- Work task
Copy exactly the lines from the beginning of the data down to and including the line holding "In this branch, our", without any pictures.

[Recorded information Boundary: Start]

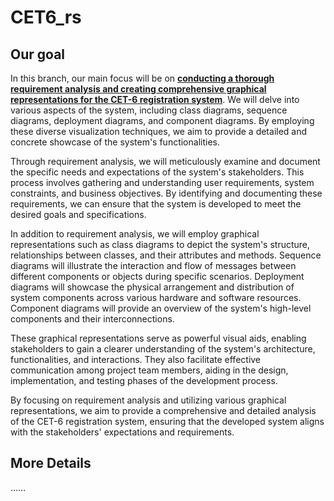 # CET6_rs


 ## Our goal

 In this branch, our main focus will be on **<u>conducting a thorough requirement analysis and creating comprehensive graphical representations for the CET-6 registration system</u>**. We will delve into various aspects of the system, including class diagrams, sequence diagrams, deployment diagrams, and component diagrams. By employing these diverse visualization techniques, we aim to provide a detailed and concrete showcase of the system's functionalities.

  Through requirement analysis, we will meticulously examine and document the specific needs and expectations of the system's stakeholders. This process involves gathering and understanding user requirements, system constraints, and business objectives. By identifying and documenting these requirements, we can ensure that the system is developed to meet the desired goals and specifications.

  In addition to requirement analysis, we will employ graphical representations such as class diagrams to depict the system's structure, relationships between classes, and their attributes and methods. Sequence diagrams will illustrate the interaction and flow of messages between different components or objects during specific scenarios. Deployment diagrams will showcase the physical arrangement and distribution of system components across various hardware and software resources. Component diagrams will provide an overview of the system's high-level components and their interconnections.

  These graphical representations serve as powerful visual aids, enabling stakeholders to gain a clearer understanding of the system's architecture, functionalities, and interactions. They also facilitate effective communication among project team members, aiding in the design, implementation, and testing phases of the development process.

  By focusing on requirement analysis and utilizing various graphical representations, we aim to provide a comprehensive and detailed analysis of the CET-6 registration system, ensuring that the developed system aligns with the stakeholders' expectations and requirements.

## More Details

……
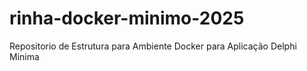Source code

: # rinha-docker-minimo-2025
Repositorio de Estrutura para Ambiente Docker para Aplicação Delphi Minima
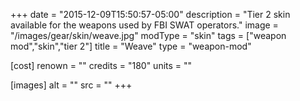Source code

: +++
date = "2015-12-09T15:50:57-05:00"
description = "Tier 2 skin available for the weapons used by FBI SWAT operators."
image = "/images/gear/skin/weave.jpg"
modType = "skin"
tags = ["weapon mod","skin","tier 2"]
title = "Weave"
type = "weapon-mod"

[cost]
  renown = ""
  credits = "180"
  units = ""

[images]
  alt = ""
  src = ""
+++
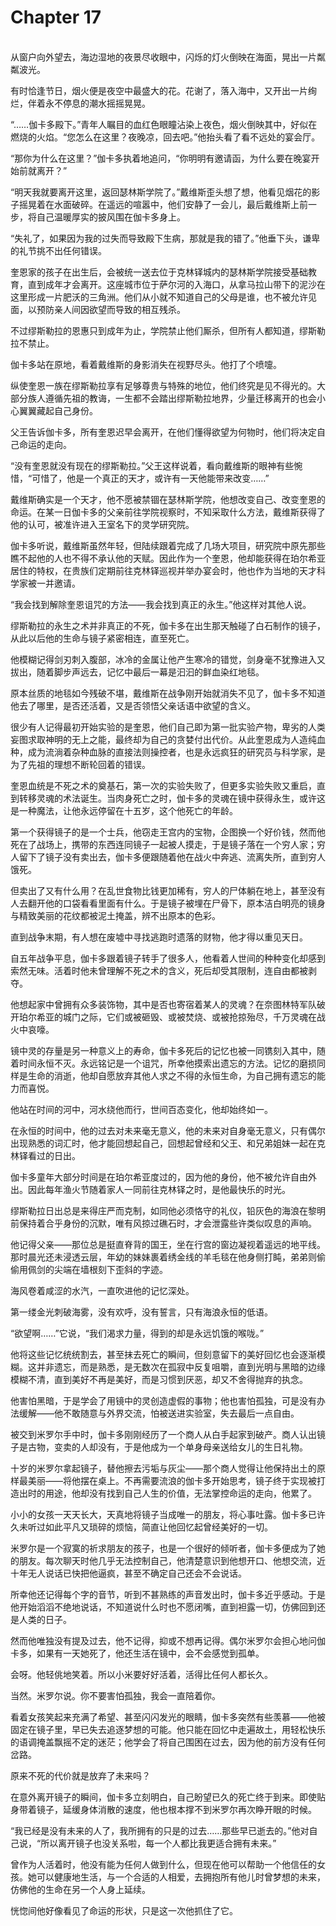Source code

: # Chapter 17

<br>
从窗户向外望去，海边湿地的夜景尽收眼中，闪烁的灯火倒映在海面，晃出一片粼粼波光。

有时恰逢节日，烟火便是夜空中最盛大的花。花谢了，落入海中，又开出一片绚烂，伴着永不停息的潮水摇摇晃晃。

“……伽卡多殿下。”青年人瞩目的血红色眼瞳沾染上夜色，烟火倒映其中，好似在燃烧的火焰。“您怎么在这里？夜晚凉，回去吧。”他抬头看了看不远处的宴会厅。

“那你为什么在这里？”伽卡多执着地追问，“你明明有邀请函，为什么要在晚宴开始前就离开？”

“明天我就要离开这里，返回瑟林斯学院了。”戴维斯歪头想了想，他看见烟花的影子摇晃着在水面破碎。在遥远的喧嚣中，他们安静了一会儿，最后戴维斯上前一步，将自己温暖厚实的披风围在伽卡多身上。

“失礼了，如果因为我的过失而导致殿下生病，那就是我的错了。”他垂下头，谦卑的礼节挑不出任何错误。

奎恩家的孩子在出生后，会被统一送去位于克林铎城内的瑟林斯学院接受基础教育，直到成年才会离开。这座城市位于萨尔河的入海口，从拿马拉山带下的泥沙在这里形成一片肥沃的三角洲。他们从小就不知道自己的父母是谁，也不被允许见面，以预防亲人间因欲望而导致的相互残杀。

不过缪斯勒拉的恩惠只到成年为止，学院禁止他们厮杀，但所有人都知道，缪斯勒拉不禁止。

伽卡多站在原地，看着戴维斯的身影消失在视野尽头。他打了个喷嚏。

纵使奎恩一族在缪斯勒拉享有足够尊贵与特殊的地位，他们终究是见不得光的。大部分族人遵循先祖的教诲，一生都不会踏出缪斯勒拉地界，少量迁移离开的也会小心翼翼藏起自己身份。

父王告诉伽卡多，所有奎恩迟早会离开，在他们懂得欲望为何物时，他们将决定自己命运的走向。

“没有奎恩就没有现在的缪斯勒拉。”父王这样说着，看向戴维斯的眼神有些惋惜，“可惜了，他是一个真正的天才，或许有一天他能带来改变……”

戴维斯确实是一个天才，他不愿被禁锢在瑟林斯学院，他想改变自己、改变奎恩的命运。在某一日伽卡多的父亲前往学院视察时，不知采取什么方法，戴维斯获得了他的认可，被准许进入王室名下的灵学研究院。

伽卡多听说，戴维斯虽然年轻，但陆续跟着完成了几场大项目，研究院中原先那些瞧不起他的人也不得不承认他的天赋。因此作为一个奎恩，他却能获得在珀尔希亚居住的特权，在贵族们定期前往克林铎巡视并举办宴会时，他也作为当地的天才科学家被一并邀请。

“我会找到解除奎恩诅咒的方法——我会找到真正的永生。”他这样对其他人说。

缪斯勒拉的永生之术并非真正的不死，伽卡多在出生那天触碰了白石制作的镜子，从此以后他的生命与镜子紧密相连，直至死亡。

他模糊记得剑刃刺入腹部，冰冷的金属让他产生寒冷的错觉，剑身毫不犹豫进入又拔出，随着脚步声远去，记忆中最后一幕是汩汩的鲜血染红地毯。

原本丝质的地毯如今残破不堪，戴维斯在战争刚开始就消失不见了，伽卡多不知道他去了哪里，是否还活着，又是否领悟父亲话语中欲望的含义。

很少有人记得最初开始实验的是奎恩，他们自己即为第一批实验产物，卑劣的人类妄图求取神明的无上之能，最终却为自己的贪婪付出代价。从此奎恩成为人造纯血种，成为流淌着杂种血脉的直接法则操控者，也是永远疯狂的研究员与科学家，是为了先祖的理想不断轮回着的错误。

奎恩血统是不死之术的奠基石，第一次的实验失败了，但更多实验失败又重启，直到转移灵魂的术法诞生。当肉身死亡之时，伽卡多的灵魂在镜中获得永生，或许这是一种魔法，让他永远停留在十五岁，这个他死亡的年龄。

第一个获得镜子的是一个士兵，他窃走王宫内的宝物，企图换一个好价钱，然而他死在了战场上，携带的东西连同镜子一起被人摸走，于是镜子落在一个穷人家；穷人留下了镜子没有卖出去，伽卡多便跟随着他在战火中奔逃、流离失所，直到穷人饿死。

但卖出了又有什么用？在乱世食物比钱更加稀有，穷人的尸体躺在地上，甚至没有人去翻开他的口袋看看里面有什么。于是镜子被埋在尸骨下，原本洁白明亮的镜身与精致美丽的花纹都被泥土掩盖，辨不出原本的色彩。

直到战争末期，有人想在废墟中寻找逃跑时遗落的财物，他才得以重见天日。

自五年战争平息，伽卡多跟着镜子转手了很多人，他看着人世间的种种变化却感到索然无味。活着时他未曾理解不死之术的含义，死后却受其限制，连自由都被剥夺。

他想起家中曾拥有众多装饰物，其中是否也寄宿着某人的灵魂？在奈图林特军队破开珀尔希亚的城门之际，它们或被砸毁、或被焚烧、或被抢掠殆尽，千万灵魂在战火中哀嚎。

镜中灵的存量是另一种意义上的寿命，伽卡多死后的记忆也被一同镌刻入其中，随着时间永恒不灭。永远铭记是一个诅咒，所幸他摸索出遗忘的方法。记忆的磨损同样是生命的消逝，他却自愿放弃其他人求之不得的永恒生命，为自己拥有遗忘的能力而喜悦。

他站在时间的河中，河水绕他而行，世间百态变化，他却始终如一。

在永恒的时间中，他的过去对未来毫无意义，他的未来对自身毫无意义，只有偶尔出现熟悉的词汇时，他才能回想起自己，回想起曾经和父王、和兄弟姐妹一起在克林铎看过的日出。

伽卡多童年大部分时间是在珀尔希亚度过的，因为他的身份，他不被允许自由外出。因此每年渔火节随着家人一同前往克林铎之时，是他最快乐的时光。

缪斯勒拉日出总是来得庄严而克制，如同他必须恪守的礼仪，铅灰色的海浪在黎明前保持着合乎身份的沉默，唯有风掠过礁石时，才会泄露些许类似叹息的声响。  

他记得父亲——那位总是挺直脊背的国王，坐在行宫的窗边凝视着遥远的地平线。那时晨光还未浸透云层，年幼的妹妹裹着绣金线的羊毛毯在他身侧打盹，弟弟则偷偷用佩剑的尖端在墙根刻下歪斜的字迹。

海风卷着咸涩的水汽，一直吹进他的记忆深处。  

第一缕金光刺破海雾，没有欢呼，没有誓言，只有海浪永恒的低语。

“欲望啊……”它说，“我们渴求力量，得到的却是永远饥饿的喉咙。”

他将这些记忆统统割去，甚至抹去死亡的瞬间，但刻意留下的美好回忆也会逐渐模糊。这并非遗忘，而是熟悉，是无数次在孤寂中反复咀嚼，直到光明与黑暗的边缘模糊不清，直到美好不再是美好，而是习惯到厌恶，却又不舍得抛弃的执念。

他害怕黑暗，于是学会了用镜中的灵创造虚假的事物；他也害怕孤独，可是没有办法缓解——他不敢随意与外界交流，怕被送进实验室，失去最后一点自由。

被交到米罗尔手中时，伽卡多刚刚经历了一个商人从白手起家到破产。商人认出镜子是古物，变卖的人却没有，于是他成为一个单身母亲送给女儿的生日礼物。

十岁的米罗尔拿起镜子，替他擦去污垢与灰尘——那个商人觉得让他保持出土的原样最美丽——将他摆在桌上。不再需要流浪的伽卡多开始思考，镜子终于实现被打造出时的用途，他却没有找到自己人生的价值，无法掌控命运的走向，他累了。

小小的女孩一天天长大，天真地将镜子当成唯一的朋友，将心事吐露。伽卡多已许久未听过如此平凡又琐碎的烦恼，简直让他回忆起曾经美好的一切。

米罗尔是一个寂寞的祈求朋友的孩子，也是一个很好的倾听者，伽卡多便成为了她的朋友。每次聊天时他几乎无法控制自己，他清楚意识到他想开口、他想交流，近十年无人说话已快把他逼疯，甚至不确定自己还会不会说话。

所幸他还记得每个字的音节，听到不甚熟练的声音发出时，伽卡多近乎感动。于是他开始滔滔不绝地说话，不知道说什么时也不愿闭嘴，直到袒露一切，仿佛回到还是人类的日子。

然而他唯独没有提及过去，他不记得，抑或不想再记得。偶尔米罗尔会担心地问伽卡多，如果有一天她死了，他还生活在镜中，会不会感觉到孤单。

会呀。他轻佻地笑着。所以小米要好好活着，活得比任何人都长久。

当然。米罗尔说。你不要害怕孤独，我会一直陪着你。

看着女孩笑起来充满了希望、甚至闪闪发光的眼睛，伽卡多突然有些羡慕——他被固定在镜子里，早已失去追逐梦想的可能。他只能在回忆中走遍故土，用轻松快乐的语调掩盖飘摇不定的迷茫；他学会了将自己围困在过去，因为他的前方没有任何岔路。

原来不死的代价就是放弃了未来吗？

在意外离开镜子的瞬间，伽卡多立刻明白，自己盼望已久的死亡终于到来。即使贴身带着镜子，延缓身体消散的速度，他也根本撑不到米罗尔再次睁开眼的时候。

“我已经是没有未来的人了，我所拥有的只是的过去……那些早已逝去的。”他对自己说，“所以离开镜子也没关系啦，每一个人都比我更适合拥有未来。”

曾作为人活着时，他没有能为任何人做到什么，但现在他可以帮助一个他信任的女孩。她可以健康地生活，与一个合适的人相爱，去拥抱所有他儿时曾梦想的未来，仿佛他的生命在另一个人身上延续。

恍惚间他好像看见了命运的形状，只是这一次他抓住了它。
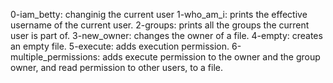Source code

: 0-iam_betty: changinig the current user
1-who_am_i: prints the effective username of the current user.
2-groups: prints all the groups the current user is part of.
3-new_owner: changes the owner of a file.
4-empty: creates an empty file.
5-execute: adds execution permission.
6-multiple_permissions:  adds execute permission to the owner and the group owner, and read permission to other users, to a file.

[Recorded information Boundary: End]

- Solution to the problem
 # CET6_rs


 ## Our goal

 In this branch, our main focus will be on **<u>conducting a thorough requirement analysis and creating comprehensive graphical representations for the CET-6 registration system</u>**. We will delve into various aspects of the system, including class diagrams, sequence diagrams, deployment diagrams, and component diagrams. By employing these diverse visualization techniques, we aim to provide a detailed and concrete showcase of the system's functionalities.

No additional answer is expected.